Exercise goal: Take the lines below beginning at the line that has "(0.450000,0.605000,-0.001463) -- (0.525312,0.605000,-0.000372)" and stopping after the line that has "(0.450000,1.575312,-0.000935) -- (0.525312,1.575313,-0.000609)", and print them exactly as they are, with no other lines.
═══
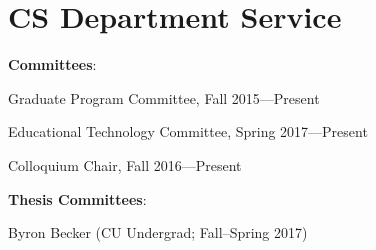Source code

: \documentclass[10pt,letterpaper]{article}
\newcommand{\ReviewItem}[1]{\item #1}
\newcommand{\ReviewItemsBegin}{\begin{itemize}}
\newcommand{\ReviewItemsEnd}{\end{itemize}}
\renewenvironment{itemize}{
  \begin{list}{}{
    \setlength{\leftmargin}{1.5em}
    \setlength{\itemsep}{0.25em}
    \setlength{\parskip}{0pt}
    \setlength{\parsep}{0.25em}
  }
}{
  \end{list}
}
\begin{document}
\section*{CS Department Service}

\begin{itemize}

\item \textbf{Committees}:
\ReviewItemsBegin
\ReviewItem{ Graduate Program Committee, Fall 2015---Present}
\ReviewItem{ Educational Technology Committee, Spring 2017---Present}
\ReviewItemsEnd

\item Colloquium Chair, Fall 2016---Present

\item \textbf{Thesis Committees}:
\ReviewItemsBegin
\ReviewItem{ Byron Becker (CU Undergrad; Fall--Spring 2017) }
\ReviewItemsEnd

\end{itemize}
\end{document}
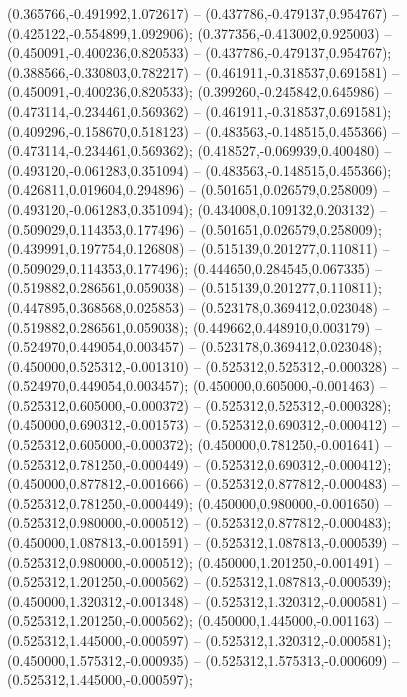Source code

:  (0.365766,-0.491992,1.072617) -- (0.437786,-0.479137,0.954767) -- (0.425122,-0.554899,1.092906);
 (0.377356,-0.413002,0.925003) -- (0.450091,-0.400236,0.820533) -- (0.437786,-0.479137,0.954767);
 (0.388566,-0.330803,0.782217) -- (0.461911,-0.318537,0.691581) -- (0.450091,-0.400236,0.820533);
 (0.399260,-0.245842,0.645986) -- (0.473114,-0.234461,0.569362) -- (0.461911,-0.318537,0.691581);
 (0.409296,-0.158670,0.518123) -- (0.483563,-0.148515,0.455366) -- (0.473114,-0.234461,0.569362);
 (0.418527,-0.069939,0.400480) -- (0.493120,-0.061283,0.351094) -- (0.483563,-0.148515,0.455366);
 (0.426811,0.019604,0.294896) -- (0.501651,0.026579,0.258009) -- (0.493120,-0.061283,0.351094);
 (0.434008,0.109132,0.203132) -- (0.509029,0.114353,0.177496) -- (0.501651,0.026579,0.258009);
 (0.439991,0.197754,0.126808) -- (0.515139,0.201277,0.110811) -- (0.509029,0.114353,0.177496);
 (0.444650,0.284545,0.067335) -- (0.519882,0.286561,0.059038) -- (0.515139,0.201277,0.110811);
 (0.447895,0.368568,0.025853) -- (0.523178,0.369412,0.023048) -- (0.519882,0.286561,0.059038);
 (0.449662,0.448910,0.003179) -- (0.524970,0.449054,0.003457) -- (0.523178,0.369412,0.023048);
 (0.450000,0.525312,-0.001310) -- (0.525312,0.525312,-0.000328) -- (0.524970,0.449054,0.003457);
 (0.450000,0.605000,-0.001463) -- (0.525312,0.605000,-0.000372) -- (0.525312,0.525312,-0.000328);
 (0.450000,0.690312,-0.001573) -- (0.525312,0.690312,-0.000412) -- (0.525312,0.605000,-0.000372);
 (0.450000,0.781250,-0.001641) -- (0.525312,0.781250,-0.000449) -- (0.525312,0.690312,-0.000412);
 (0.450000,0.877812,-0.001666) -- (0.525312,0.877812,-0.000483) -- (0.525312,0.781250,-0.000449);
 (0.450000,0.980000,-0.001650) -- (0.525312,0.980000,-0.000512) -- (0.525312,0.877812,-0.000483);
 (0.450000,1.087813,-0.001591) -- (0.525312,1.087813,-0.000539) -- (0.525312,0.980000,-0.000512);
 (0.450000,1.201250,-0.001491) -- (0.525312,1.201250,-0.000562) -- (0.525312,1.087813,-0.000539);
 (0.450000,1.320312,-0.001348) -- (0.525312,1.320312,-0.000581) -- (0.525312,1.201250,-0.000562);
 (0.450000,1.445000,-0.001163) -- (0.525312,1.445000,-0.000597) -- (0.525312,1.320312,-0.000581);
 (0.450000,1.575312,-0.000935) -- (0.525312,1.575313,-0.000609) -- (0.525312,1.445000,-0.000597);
═══
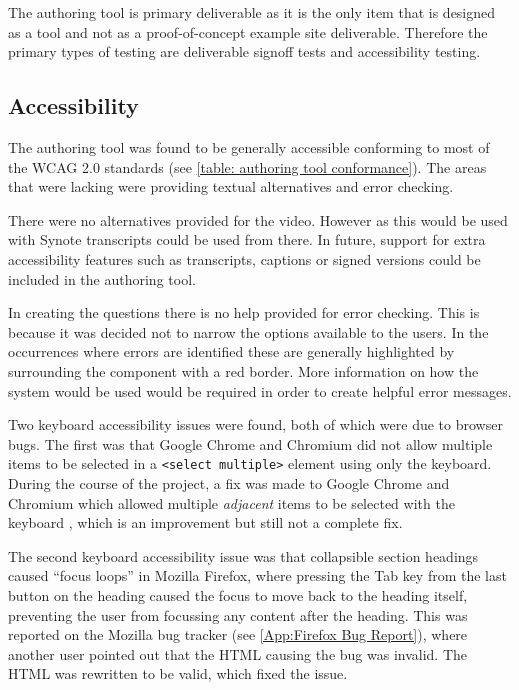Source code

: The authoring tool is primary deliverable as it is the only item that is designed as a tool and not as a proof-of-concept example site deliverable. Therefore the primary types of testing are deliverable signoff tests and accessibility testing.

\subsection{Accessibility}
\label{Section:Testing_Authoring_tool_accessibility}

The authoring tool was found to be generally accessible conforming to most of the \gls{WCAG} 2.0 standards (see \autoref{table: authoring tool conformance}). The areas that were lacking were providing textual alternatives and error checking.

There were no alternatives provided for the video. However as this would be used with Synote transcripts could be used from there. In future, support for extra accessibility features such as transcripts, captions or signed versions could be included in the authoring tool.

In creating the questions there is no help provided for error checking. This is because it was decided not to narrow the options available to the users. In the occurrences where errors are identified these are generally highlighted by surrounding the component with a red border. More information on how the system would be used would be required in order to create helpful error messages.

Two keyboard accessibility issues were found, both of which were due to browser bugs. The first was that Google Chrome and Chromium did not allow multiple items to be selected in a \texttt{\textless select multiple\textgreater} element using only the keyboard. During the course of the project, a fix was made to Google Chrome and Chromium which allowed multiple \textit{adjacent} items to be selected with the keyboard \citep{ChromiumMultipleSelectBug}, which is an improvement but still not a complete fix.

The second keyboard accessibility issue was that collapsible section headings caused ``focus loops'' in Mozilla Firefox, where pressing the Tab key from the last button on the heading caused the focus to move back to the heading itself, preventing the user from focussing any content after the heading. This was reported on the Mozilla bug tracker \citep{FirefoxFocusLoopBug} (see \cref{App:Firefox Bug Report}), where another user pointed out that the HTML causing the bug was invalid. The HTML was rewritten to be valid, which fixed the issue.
═══
Expected output:
 (0.450000,0.605000,-0.001463) -- (0.525312,0.605000,-0.000372) -- (0.525312,0.525312,-0.000328);
 (0.450000,0.690312,-0.001573) -- (0.525312,0.690312,-0.000412) -- (0.525312,0.605000,-0.000372);
 (0.450000,0.781250,-0.001641) -- (0.525312,0.781250,-0.000449) -- (0.525312,0.690312,-0.000412);
 (0.450000,0.877812,-0.001666) -- (0.525312,0.877812,-0.000483) -- (0.525312,0.781250,-0.000449);
 (0.450000,0.980000,-0.001650) -- (0.525312,0.980000,-0.000512) -- (0.525312,0.877812,-0.000483);
 (0.450000,1.087813,-0.001591) -- (0.525312,1.087813,-0.000539) -- (0.525312,0.980000,-0.000512);
 (0.450000,1.201250,-0.001491) -- (0.525312,1.201250,-0.000562) -- (0.525312,1.087813,-0.000539);
 (0.450000,1.320312,-0.001348) -- (0.525312,1.320312,-0.000581) -- (0.525312,1.201250,-0.000562);
 (0.450000,1.445000,-0.001163) -- (0.525312,1.445000,-0.000597) -- (0.525312,1.320312,-0.000581);
 (0.450000,1.575312,-0.000935) -- (0.525312,1.575313,-0.000609) -- (0.525312,1.445000,-0.000597);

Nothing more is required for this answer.